Segment Start: Information

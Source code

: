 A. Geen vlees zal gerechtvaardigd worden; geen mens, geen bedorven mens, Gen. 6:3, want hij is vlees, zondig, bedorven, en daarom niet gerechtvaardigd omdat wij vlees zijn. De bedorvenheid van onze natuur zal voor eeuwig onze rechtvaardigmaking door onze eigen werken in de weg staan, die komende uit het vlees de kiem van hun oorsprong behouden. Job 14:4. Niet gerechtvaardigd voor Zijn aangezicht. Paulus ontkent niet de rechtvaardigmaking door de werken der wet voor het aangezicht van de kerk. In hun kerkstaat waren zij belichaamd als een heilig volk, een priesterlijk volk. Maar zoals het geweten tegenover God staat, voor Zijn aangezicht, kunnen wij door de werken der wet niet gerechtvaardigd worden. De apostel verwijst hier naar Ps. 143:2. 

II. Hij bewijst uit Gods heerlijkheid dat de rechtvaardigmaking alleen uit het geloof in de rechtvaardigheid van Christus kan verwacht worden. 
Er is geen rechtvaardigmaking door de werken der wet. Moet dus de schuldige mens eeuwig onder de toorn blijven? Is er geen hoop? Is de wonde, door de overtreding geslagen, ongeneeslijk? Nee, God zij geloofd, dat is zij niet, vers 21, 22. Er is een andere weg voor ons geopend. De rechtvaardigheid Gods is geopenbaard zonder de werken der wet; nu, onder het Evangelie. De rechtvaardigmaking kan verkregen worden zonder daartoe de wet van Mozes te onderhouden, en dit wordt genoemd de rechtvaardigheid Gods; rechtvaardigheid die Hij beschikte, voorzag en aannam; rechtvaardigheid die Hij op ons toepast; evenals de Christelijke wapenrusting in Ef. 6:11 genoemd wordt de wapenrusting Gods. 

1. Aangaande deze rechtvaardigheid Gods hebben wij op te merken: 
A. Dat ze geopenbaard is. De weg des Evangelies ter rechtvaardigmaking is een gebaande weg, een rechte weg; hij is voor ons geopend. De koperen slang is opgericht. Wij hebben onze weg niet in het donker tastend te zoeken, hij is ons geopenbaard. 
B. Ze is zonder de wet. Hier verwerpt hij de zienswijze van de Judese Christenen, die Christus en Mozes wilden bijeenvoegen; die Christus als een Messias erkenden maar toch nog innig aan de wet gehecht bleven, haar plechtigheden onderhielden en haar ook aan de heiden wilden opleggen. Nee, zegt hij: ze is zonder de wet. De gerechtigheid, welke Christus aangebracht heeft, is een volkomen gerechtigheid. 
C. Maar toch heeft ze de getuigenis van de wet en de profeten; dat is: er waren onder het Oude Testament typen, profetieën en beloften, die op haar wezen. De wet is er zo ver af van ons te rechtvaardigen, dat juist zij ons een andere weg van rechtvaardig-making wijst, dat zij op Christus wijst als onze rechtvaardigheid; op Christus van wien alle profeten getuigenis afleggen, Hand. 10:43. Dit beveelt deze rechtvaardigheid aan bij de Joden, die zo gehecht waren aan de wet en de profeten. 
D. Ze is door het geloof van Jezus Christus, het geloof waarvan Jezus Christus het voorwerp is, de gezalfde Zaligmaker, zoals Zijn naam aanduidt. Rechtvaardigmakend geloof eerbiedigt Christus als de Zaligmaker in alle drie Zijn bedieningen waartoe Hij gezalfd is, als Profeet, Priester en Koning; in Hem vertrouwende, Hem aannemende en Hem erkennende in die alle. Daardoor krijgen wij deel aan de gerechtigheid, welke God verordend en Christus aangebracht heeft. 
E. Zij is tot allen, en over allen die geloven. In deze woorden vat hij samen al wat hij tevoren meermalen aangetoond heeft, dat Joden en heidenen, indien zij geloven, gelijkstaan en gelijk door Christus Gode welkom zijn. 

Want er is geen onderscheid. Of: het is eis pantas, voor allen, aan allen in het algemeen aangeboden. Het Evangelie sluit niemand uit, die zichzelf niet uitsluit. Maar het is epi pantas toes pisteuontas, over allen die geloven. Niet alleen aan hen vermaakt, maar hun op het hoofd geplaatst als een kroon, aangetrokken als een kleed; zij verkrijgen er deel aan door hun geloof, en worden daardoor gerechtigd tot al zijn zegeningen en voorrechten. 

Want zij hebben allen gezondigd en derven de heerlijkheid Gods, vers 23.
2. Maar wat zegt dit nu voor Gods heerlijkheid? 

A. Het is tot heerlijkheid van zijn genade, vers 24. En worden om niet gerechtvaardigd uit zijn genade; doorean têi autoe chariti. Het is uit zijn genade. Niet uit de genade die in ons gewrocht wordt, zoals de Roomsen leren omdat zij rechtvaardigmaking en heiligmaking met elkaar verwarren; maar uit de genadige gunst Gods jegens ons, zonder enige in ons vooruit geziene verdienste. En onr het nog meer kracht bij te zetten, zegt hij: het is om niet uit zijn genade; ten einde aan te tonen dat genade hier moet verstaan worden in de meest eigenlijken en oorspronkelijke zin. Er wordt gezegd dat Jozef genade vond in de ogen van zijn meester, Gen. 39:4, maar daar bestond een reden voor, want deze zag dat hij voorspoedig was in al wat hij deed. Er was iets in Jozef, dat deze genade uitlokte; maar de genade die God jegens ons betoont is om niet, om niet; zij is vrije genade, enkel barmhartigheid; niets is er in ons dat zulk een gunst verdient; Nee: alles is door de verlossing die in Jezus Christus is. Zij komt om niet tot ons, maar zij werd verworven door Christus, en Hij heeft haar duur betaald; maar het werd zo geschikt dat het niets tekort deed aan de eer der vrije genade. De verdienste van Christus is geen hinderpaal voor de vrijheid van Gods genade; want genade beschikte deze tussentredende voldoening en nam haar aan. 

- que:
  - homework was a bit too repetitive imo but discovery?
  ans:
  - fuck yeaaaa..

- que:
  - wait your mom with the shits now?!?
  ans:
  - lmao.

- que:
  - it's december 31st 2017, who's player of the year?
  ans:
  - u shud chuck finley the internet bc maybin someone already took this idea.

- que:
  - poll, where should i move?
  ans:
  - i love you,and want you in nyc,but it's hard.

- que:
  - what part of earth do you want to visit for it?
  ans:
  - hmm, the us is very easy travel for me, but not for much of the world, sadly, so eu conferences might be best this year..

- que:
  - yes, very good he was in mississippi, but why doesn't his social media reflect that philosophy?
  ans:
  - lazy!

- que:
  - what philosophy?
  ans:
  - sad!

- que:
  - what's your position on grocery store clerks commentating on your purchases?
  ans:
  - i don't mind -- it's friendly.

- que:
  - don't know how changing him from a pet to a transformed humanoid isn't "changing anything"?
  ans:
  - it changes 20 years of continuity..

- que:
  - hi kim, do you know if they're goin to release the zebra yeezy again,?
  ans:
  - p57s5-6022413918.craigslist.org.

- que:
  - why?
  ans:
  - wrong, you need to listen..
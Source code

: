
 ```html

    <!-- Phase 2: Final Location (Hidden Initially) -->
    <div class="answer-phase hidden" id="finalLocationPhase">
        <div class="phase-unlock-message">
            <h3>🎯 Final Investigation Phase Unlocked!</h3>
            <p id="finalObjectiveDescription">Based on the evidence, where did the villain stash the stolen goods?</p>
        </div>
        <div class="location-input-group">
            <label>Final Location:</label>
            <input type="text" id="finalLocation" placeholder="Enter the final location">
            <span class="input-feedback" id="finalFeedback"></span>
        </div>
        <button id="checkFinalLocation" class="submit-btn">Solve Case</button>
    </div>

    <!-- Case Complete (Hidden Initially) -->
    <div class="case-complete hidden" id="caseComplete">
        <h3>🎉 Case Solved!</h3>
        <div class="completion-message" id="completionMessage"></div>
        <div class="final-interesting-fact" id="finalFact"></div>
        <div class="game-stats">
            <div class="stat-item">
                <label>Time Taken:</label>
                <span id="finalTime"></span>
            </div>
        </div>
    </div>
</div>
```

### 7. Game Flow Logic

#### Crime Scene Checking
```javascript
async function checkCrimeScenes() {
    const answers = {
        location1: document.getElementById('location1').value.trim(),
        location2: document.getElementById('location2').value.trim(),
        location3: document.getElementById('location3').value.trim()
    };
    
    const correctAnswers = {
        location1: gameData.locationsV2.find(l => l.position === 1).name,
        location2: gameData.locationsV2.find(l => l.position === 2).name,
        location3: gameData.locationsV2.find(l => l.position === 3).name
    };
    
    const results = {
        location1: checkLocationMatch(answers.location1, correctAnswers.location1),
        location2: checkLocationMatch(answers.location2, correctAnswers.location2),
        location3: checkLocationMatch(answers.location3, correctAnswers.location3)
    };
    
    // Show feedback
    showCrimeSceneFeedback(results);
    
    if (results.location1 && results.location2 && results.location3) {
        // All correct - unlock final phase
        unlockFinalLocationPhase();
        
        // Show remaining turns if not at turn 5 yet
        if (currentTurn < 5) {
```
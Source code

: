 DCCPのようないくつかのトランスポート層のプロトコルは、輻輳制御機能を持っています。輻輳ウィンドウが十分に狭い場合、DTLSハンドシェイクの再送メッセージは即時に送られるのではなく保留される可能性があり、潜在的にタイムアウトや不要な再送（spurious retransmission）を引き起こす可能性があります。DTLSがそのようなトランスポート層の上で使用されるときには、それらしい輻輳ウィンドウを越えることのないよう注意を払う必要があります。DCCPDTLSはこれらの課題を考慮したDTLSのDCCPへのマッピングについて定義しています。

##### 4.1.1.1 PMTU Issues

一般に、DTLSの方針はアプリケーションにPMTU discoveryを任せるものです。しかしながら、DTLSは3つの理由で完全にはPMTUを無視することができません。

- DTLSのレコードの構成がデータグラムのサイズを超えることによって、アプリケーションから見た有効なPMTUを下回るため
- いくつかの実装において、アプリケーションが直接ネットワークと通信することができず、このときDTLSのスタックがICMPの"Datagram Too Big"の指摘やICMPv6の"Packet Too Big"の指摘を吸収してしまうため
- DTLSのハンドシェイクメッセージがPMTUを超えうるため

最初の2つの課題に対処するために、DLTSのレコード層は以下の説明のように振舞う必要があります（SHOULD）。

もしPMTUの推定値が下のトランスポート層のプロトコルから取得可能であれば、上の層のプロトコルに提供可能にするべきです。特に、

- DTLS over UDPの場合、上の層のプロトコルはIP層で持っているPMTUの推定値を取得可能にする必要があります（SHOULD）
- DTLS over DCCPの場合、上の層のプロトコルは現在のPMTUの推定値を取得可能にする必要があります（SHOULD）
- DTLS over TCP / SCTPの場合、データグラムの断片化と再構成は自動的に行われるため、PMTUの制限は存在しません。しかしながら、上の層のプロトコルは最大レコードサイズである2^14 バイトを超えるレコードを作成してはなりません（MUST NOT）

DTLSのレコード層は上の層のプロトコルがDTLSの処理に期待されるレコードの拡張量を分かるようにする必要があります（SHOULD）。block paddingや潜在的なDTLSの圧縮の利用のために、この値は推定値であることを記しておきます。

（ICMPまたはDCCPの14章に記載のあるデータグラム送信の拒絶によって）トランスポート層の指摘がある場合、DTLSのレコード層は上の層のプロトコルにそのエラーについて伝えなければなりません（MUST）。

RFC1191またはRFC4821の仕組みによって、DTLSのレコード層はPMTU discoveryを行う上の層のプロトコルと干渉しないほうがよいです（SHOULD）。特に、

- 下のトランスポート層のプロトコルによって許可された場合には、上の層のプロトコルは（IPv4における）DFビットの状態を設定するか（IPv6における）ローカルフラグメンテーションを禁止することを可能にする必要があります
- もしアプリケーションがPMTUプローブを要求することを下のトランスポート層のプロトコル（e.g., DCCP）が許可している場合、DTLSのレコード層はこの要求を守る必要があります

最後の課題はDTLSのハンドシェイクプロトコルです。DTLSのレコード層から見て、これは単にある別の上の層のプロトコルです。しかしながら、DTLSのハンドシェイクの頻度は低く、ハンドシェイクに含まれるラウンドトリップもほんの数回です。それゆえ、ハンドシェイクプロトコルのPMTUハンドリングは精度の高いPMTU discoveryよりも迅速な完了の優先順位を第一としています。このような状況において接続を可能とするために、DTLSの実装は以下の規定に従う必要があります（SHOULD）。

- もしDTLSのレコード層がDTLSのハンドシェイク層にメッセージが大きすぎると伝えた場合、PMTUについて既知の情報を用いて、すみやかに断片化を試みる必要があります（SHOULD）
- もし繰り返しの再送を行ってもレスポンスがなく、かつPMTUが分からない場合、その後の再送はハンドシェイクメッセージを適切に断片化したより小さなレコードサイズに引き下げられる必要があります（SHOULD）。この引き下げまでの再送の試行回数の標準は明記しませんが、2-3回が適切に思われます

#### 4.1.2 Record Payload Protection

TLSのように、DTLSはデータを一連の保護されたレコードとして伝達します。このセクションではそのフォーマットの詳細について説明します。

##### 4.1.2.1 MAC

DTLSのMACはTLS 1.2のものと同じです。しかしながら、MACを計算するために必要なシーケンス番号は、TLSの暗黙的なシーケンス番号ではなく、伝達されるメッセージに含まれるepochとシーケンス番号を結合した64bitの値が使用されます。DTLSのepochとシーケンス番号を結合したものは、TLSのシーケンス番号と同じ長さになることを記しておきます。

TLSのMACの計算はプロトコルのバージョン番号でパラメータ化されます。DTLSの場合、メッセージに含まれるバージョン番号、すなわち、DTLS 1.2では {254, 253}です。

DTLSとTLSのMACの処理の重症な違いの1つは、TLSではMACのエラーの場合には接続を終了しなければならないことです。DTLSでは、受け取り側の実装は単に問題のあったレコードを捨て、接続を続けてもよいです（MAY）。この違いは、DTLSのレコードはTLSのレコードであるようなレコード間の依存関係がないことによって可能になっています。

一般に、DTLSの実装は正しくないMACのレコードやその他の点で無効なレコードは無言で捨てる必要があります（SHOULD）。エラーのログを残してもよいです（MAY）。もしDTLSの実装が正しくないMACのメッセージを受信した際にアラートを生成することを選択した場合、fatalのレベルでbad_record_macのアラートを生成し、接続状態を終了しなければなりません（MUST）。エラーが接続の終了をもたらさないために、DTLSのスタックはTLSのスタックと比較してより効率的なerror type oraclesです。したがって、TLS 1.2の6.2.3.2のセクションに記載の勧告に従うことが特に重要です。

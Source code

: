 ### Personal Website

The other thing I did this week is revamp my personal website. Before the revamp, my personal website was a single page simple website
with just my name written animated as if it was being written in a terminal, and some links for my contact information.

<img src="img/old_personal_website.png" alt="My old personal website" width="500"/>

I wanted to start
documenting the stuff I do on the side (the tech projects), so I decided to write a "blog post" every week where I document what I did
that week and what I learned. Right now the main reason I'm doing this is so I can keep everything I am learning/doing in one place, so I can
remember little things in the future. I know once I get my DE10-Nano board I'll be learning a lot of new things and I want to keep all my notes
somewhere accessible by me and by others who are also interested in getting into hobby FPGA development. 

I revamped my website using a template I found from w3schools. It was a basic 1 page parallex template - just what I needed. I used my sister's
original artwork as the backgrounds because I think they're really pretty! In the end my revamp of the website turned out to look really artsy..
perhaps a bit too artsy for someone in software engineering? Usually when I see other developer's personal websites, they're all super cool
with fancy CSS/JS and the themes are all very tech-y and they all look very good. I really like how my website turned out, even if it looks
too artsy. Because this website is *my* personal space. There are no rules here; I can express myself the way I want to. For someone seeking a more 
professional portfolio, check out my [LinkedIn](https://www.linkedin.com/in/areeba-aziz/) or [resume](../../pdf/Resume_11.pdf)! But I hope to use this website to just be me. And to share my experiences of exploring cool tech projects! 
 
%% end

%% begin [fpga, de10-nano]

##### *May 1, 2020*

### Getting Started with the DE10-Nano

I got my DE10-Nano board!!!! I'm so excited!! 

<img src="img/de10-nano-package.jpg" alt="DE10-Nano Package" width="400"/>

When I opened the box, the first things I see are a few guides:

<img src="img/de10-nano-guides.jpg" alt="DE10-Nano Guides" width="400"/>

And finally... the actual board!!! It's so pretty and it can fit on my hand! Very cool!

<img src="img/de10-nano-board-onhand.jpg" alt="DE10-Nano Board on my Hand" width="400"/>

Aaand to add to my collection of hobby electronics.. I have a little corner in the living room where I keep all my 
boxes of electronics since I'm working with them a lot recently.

Segment End: Information

__Work required__. Copy out, exactly and alone, the lines of the entries above between the ones holding "Want er is geen" and "Want zij hebben", inclusive.

__Result__.
Want er is geen onderscheid. Of: het is eis pantas, voor allen, aan allen in het algemeen aangeboden. Het Evangelie sluit niemand uit, die zichzelf niet uitsluit. Maar het is epi pantas toes pisteuontas, over allen die geloven. Niet alleen aan hen vermaakt, maar hun op het hoofd geplaatst als een kroon, aangetrokken als een kleed; zij verkrijgen er deel aan door hun geloof, en worden daardoor gerechtigd tot al zijn zegeningen en voorrechten. 

Want zij hebben allen gezondigd en derven de heerlijkheid Gods, vers 23.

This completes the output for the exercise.